Dolorosamente vivo
En los primeros minutos de Zombies party (Una noche de muerte), de Edgar Wright, inteligente comedia que pasó inadvertida por la cartelera española, un desfile de andares sonámbulos conformaba una coreografía cotidiana: antes de que el primer zombi (propiamente dicho) hiciese acto de presencia, ese preludio dejaba claro que, en nuestro mundo de i-pods, colas de supermercado y vidas en suspenso en la parada de autobús, todos somos, en mayor o menor grado, zombies. Es la conclusión inevitable a la que tenía que llegar el género desde que, en 1978, George A. Romero, padre del muerto viviente como arquetipo del terror moderno, convirtiese en Zombi, su brillante secuela de La noche de los muertos vivientes (1968), las legiones resurrectas en espejo de la inercia consumista, voraz e insaciable incluso después de la muerte cerebral.
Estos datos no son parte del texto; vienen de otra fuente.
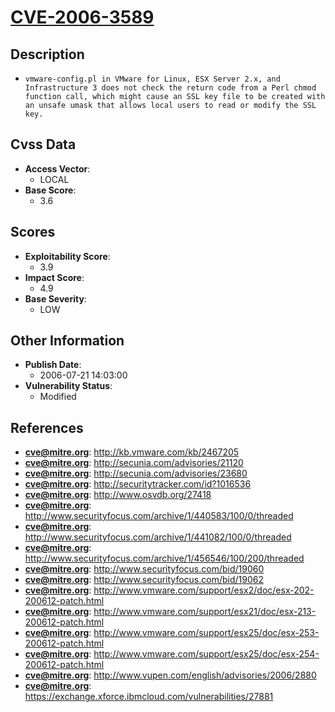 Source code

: 
# [CVE-2006-3589](http://kb.vmware.com/kb/2467205)

## Description

- `vmware-config.pl in VMware for Linux, ESX Server 2.x, and Infrastructure 3 does not check the return code from a Perl chmod function call, which might cause an SSL key file to be created with an unsafe umask that allows local users to read or modify the SSL key.`

## Cvss Data

- **Access Vector**:
  - LOCAL
- **Base Score**:
  - 3.6

## Scores

- **Exploitability Score**:
  - 3.9
- **Impact Score**:
  - 4.9
- **Base Severity**:
  - LOW

## Other Information

- **Publish Date**:
  - 2006-07-21 14:03:00
- **Vulnerability Status**:
  - Modified

## References

- **cve@mitre.org**: http://kb.vmware.com/kb/2467205
- **cve@mitre.org**: http://secunia.com/advisories/21120
- **cve@mitre.org**: http://secunia.com/advisories/23680
- **cve@mitre.org**: http://securitytracker.com/id?1016536
- **cve@mitre.org**: http://www.osvdb.org/27418
- **cve@mitre.org**: http://www.securityfocus.com/archive/1/440583/100/0/threaded
- **cve@mitre.org**: http://www.securityfocus.com/archive/1/441082/100/0/threaded
- **cve@mitre.org**: http://www.securityfocus.com/archive/1/456546/100/200/threaded
- **cve@mitre.org**: http://www.securityfocus.com/bid/19060
- **cve@mitre.org**: http://www.securityfocus.com/bid/19062
- **cve@mitre.org**: http://www.vmware.com/support/esx2/doc/esx-202-200612-patch.html
- **cve@mitre.org**: http://www.vmware.com/support/esx21/doc/esx-213-200612-patch.html
- **cve@mitre.org**: http://www.vmware.com/support/esx25/doc/esx-253-200612-patch.html
- **cve@mitre.org**: http://www.vmware.com/support/esx25/doc/esx-254-200612-patch.html
- **cve@mitre.org**: http://www.vupen.com/english/advisories/2006/2880
- **cve@mitre.org**: https://exchange.xforce.ibmcloud.com/vulnerabilities/27881
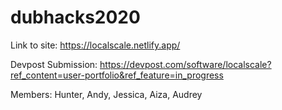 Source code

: # dubhacks2020

Link to site:
https://localscale.netlify.app/

Devpost Submission:
https://devpost.com/software/localscale?ref_content=user-portfolio&ref_feature=in_progress


Members: Hunter, Andy, Jessica, Aiza, Audrey

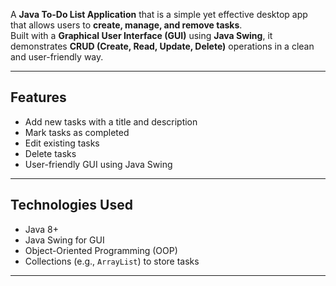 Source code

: A **Java To-Do List Application** that is a simple yet effective desktop app that allows users to **create, manage, and remove tasks**.  
Built with a **Graphical User Interface (GUI)** using **Java Swing**, it demonstrates **CRUD (Create, Read, Update, Delete)** operations in a clean and user-friendly way.

---

## Features

- Add new tasks with a title and description  
- Mark tasks as completed  
- Edit existing tasks  
- Delete tasks  
- User-friendly GUI using Java Swing  

---

## Technologies Used

- Java 8+  
- Java Swing for GUI  
- Object-Oriented Programming (OOP)  
- Collections (e.g., `ArrayList`) to store tasks

---

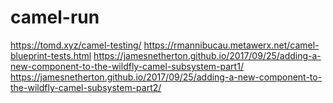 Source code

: # camel-run


https://tomd.xyz/camel-testing/
https://rmannibucau.metawerx.net/camel-blueprint-tests.html
https://jamesnetherton.github.io/2017/09/25/adding-a-new-component-to-the-wildfly-camel-subsystem-part1/
https://jamesnetherton.github.io/2017/09/25/adding-a-new-component-to-the-wildfly-camel-subsystem-part2/
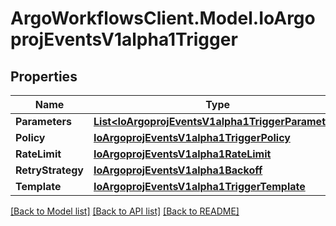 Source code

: # ArgoWorkflowsClient.Model.IoArgoprojEventsV1alpha1Trigger

## Properties

Name | Type | Description | Notes
------------ | ------------- | ------------- | -------------
**Parameters** | [**List&lt;IoArgoprojEventsV1alpha1TriggerParameter&gt;**](IoArgoprojEventsV1alpha1TriggerParameter.md) |  | [optional] 
**Policy** | [**IoArgoprojEventsV1alpha1TriggerPolicy**](IoArgoprojEventsV1alpha1TriggerPolicy.md) |  | [optional] 
**RateLimit** | [**IoArgoprojEventsV1alpha1RateLimit**](IoArgoprojEventsV1alpha1RateLimit.md) |  | [optional] 
**RetryStrategy** | [**IoArgoprojEventsV1alpha1Backoff**](IoArgoprojEventsV1alpha1Backoff.md) |  | [optional] 
**Template** | [**IoArgoprojEventsV1alpha1TriggerTemplate**](IoArgoprojEventsV1alpha1TriggerTemplate.md) |  | [optional] 

[[Back to Model list]](../README.md#documentation-for-models) [[Back to API list]](../README.md#documentation-for-api-endpoints) [[Back to README]](../README.md)

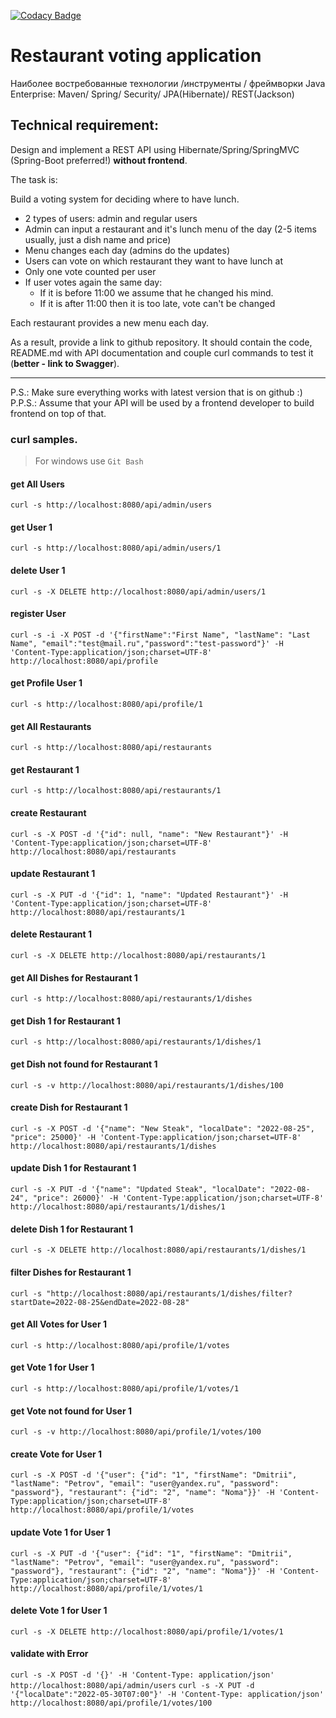 [![Codacy Badge](https://app.codacy.com/project/badge/Grade/c1eed60e30544fda88f9224db420896e)](https://www.codacy.com/gh/gluhov-d/restaurant-voting-application/dashboard?utm_source=github.com&amp;utm_medium=referral&amp;utm_content=gluhov-d/restaurant-voting-application&amp;utm_campaign=Badge_Grade)

Restaurant voting application
===============================

Наиболее востребованные технологии /инструменты / фреймворки Java Enterprise:
Maven/ Spring/ Security/ JPA(Hibernate)/ REST(Jackson)

##  Technical requirement:
Design and implement a REST API using Hibernate/Spring/SpringMVC (Spring-Boot preferred!) **without frontend**.

The task is:

Build a voting system for deciding where to have lunch.

* 2 types of users: admin and regular users
* Admin can input a restaurant and it's lunch menu of the day (2-5 items usually, just a dish name and price)
* Menu changes each day (admins do the updates)
* Users can vote on which restaurant they want to have lunch at
* Only one vote counted per user
* If user votes again the same day:
    - If it is before 11:00 we assume that he changed his mind.
    - If it is after 11:00 then it is too late, vote can't be changed

Each restaurant provides a new menu each day.

As a result, provide a link to github repository. It should contain the code, README.md with API documentation and couple curl commands to test it (**better - link to Swagger**).

-----------------------------
P.S.: Make sure everything works with latest version that is on github :)  
P.P.S.: Assume that your API will be used by a frontend developer to build frontend on top of that.

### curl samples.
> For windows use `Git Bash`

#### get All Users
`curl -s http://localhost:8080/api/admin/users`

#### get User 1
`curl -s http://localhost:8080/api/admin/users/1`

#### delete User 1
`curl -s -X DELETE http://localhost:8080/api/admin/users/1`

#### register User
`curl -s -i -X POST -d '{"firstName":"First Name", "lastName": "Last Name", "email":"test@mail.ru","password":"test-password"}' -H 'Content-Type:application/json;charset=UTF-8' http://localhost:8080/api/profile`

#### get Profile User 1
`curl -s http://localhost:8080/api/profile/1`

#### get All Restaurants
`curl -s http://localhost:8080/api/restaurants`

#### get Restaurant 1
`curl -s http://localhost:8080/api/restaurants/1`

#### create Restaurant
`curl -s -X POST -d '{"id": null, "name": "New Restaurant"}' -H 'Content-Type:application/json;charset=UTF-8' http://localhost:8080/api/restaurants`

#### update Restaurant 1
`curl -s -X PUT -d '{"id": 1, "name": "Updated Restaurant"}' -H 'Content-Type:application/json;charset=UTF-8' http://localhost:8080/api/restaurants/1`

#### delete Restaurant 1
`curl -s -X DELETE http://localhost:8080/api/restaurants/1`

#### get All Dishes for Restaurant 1
`curl -s http://localhost:8080/api/restaurants/1/dishes`

#### get Dish 1 for Restaurant 1
`curl -s http://localhost:8080/api/restaurants/1/dishes/1`

#### get Dish not found for Restaurant 1
`curl -s -v http://localhost:8080/api/restaurants/1/dishes/100`

#### create Dish for Restaurant 1
`curl -s -X POST -d '{"name": "New Steak", "localDate": "2022-08-25", "price": 25000}' -H 'Content-Type:application/json;charset=UTF-8' http://localhost:8080/api/restaurants/1/dishes`

#### update Dish 1 for Restaurant 1
`curl -s -X PUT -d '{"name": "Updated Steak", "localDate": "2022-08-24", "price": 26000}' -H 'Content-Type:application/json;charset=UTF-8' http://localhost:8080/api/restaurants/1/dishes/1`

#### delete Dish 1 for Restaurant 1
`curl -s -X DELETE http://localhost:8080/api/restaurants/1/dishes/1`

#### filter Dishes for Restaurant 1
`curl -s "http://localhost:8080/api/restaurants/1/dishes/filter?startDate=2022-08-25&endDate=2022-08-28"`

#### get All Votes for User 1
`curl -s http://localhost:8080/api/profile/1/votes`

#### get Vote 1 for User 1
`curl -s http://localhost:8080/api/profile/1/votes/1`

#### get Vote not found for User 1
`curl -s -v http://localhost:8080/api/profile/1/votes/100`

#### create Vote for User 1
`curl -s -X POST -d '{"user": {"id": "1", "firstName": "Dmitrii", "lastName": "Petrov", "email": "user@yandex.ru", "password": "password"}, "restaurant": {"id": "2", "name": "Noma"}}' -H 'Content-Type:application/json;charset=UTF-8' http://localhost:8080/api/profile/1/votes`

#### update Vote 1 for User 1
`curl -s -X PUT -d '{"user": {"id": "1", "firstName": "Dmitrii", "lastName": "Petrov", "email": "user@yandex.ru", "password": "password"}, "restaurant": {"id": "2", "name": "Noma"}}' -H 'Content-Type:application/json;charset=UTF-8' http://localhost:8080/api/profile/1/votes/1`

#### delete Vote 1 for User 1
`curl -s -X DELETE http://localhost:8080/api/profile/1/votes/1`

#### validate with Error
`curl -s -X POST -d '{}' -H 'Content-Type: application/json' http://localhost:8080/api/admin/users`
`curl -s -X PUT -d '{"localDate":"2022-05-30T07:00"}' -H 'Content-Type: application/json' http://localhost:8080/api/profile/1/votes/100` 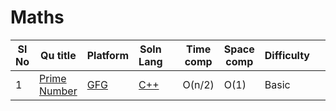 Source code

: # Maths

| Sl No | Qu title | Platform                            | Soln Lang |   | Time comp | Space comp | Difficulty |    | Approach |
| --     | ---     |   ------                            | ---       |-- | ---       | ---        | ----       | -- | ---------|
| 1    | [Prime Number](https://practice.geeksforgeeks.org/problems/prime-number2314/1/?page=1&difficulty[]=-1&category[]=Mathematical&sortBy=submissions)       | [GFG ](/GFG/GFGQuestions.md)   | [C++](https://github.com/Rikhldr0267/Code-Insight/blob/main/GFG/Maths/C%2B%2B/Prime%20Number.cpp) |  | O(n/2)        | O(1)       |Basic    | | Brute Force|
En las historias del género de horror se suele marcar una clara distinción entre el zombi extraído del folclore haitiano y el muerto viviente reformulado por Romero. Pero quizás haya más de un vínculo entre un modelo de fiambre y otro. Según David J. Skal, autor de The monster show. A cultural history of horror, el primero ya fue empleado como metáfora política en el cine fantástico de los años treinta: los zombies de La legión de los hombres sin alma, de Víctor Halperin, invocaban el fantasma de las colas de racionamiento en plena Depresión. A Katherine Hill, crítico de cine de la época en un diario de San Francisco, no se le escapó la funcionalidad del zombi en esos tiempos difíciles, porque, según escribía, "no parece importarles hacer horas extras". En La legión de los hombres sin alma, que, entre otras virtudes, fue la primera película de zombies de la historia, éstos eran, directamente, mano de obra barata (o, más bien, gratuita) en la industria del azúcar. En otras palabras, proletariado en manos de un poder vampírico, al que, no en vano, prestaba rostro y voz transilvana Bela Lugosi.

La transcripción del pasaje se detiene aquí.